Symptoms of CMV disease

CMV can cause a wide variety of clinical manifestations in solid-organ transplant recipients ranging from asymptomatic infection to severe—and possibly fatal—CMV disease. The problem is, the symptoms of CMV disease can be nonspecific and difficult to distinguish from illnesses caused by other opportunistic microbes, acute graft rejection and drug toxicity.1

The majority of patients develop CMV disease within 1 to 4 months after transplantation.

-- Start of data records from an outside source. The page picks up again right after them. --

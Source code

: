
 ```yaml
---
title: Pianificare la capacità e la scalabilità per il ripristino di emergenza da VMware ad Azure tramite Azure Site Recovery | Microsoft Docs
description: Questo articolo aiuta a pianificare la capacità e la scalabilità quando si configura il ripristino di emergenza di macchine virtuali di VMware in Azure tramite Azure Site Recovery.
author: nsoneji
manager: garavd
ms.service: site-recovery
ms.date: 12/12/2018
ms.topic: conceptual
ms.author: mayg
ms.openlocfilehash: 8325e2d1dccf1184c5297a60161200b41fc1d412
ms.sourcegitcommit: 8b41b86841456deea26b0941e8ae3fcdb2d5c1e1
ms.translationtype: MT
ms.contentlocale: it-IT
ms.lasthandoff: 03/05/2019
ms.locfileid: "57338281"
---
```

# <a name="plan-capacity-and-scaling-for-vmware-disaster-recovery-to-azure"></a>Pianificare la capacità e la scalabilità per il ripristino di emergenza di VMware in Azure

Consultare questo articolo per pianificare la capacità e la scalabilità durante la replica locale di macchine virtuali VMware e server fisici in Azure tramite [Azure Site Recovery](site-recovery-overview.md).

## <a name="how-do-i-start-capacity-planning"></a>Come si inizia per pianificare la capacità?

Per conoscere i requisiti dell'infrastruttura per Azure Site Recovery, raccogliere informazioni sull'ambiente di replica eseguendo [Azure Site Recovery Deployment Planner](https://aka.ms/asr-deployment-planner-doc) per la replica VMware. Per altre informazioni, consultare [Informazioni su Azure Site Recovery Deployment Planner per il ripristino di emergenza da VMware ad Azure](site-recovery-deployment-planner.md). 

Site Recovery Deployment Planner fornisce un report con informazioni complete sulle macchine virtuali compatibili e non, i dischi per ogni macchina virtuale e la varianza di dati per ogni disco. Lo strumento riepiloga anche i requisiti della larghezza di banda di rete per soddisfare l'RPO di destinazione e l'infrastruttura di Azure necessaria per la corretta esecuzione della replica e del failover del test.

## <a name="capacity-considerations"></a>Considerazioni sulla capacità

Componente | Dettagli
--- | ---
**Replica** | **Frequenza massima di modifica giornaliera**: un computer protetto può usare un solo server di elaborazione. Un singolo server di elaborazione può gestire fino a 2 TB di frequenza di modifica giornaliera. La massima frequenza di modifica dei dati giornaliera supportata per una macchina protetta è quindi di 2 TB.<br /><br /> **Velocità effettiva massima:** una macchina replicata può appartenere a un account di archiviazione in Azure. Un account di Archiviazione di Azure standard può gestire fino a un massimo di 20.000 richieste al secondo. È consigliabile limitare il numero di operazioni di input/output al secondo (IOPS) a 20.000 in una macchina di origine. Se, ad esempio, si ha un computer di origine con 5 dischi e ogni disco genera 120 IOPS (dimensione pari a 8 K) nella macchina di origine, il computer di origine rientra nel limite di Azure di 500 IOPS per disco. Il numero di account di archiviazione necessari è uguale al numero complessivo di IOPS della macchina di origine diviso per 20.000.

Some of the symptoms may include, but are by no means limited to1:

  • Prolonged fever lasting 3 to 4 weeks
  • Anorexia and malaise
  • Hematologic abnormalities (leukopenia without the presence of atypical lymphocytes, and thrombocytopenia are common)
  • Organ-specific diseases such as hepatitis (liver transplants), pneumonitis (lung and heart/lung transplants), pancreatitis (pancreas transplants), and myocarditis (heart transplants)
  • Gastrointestinal disease
  • Chorioretinitis
  • Immunosuppression beyond that caused by immunosuppressive treatments
  • Opportunistic superinfections
  • Allograft dysfunction and rejection (although the link is controversial)



1. Sia I, Patel R. New strategies for prevention and therapy of Cytomegalovirus infection and disease in solid-organ transplant recipients. Clin Micro Rev, January 2000; 86-8.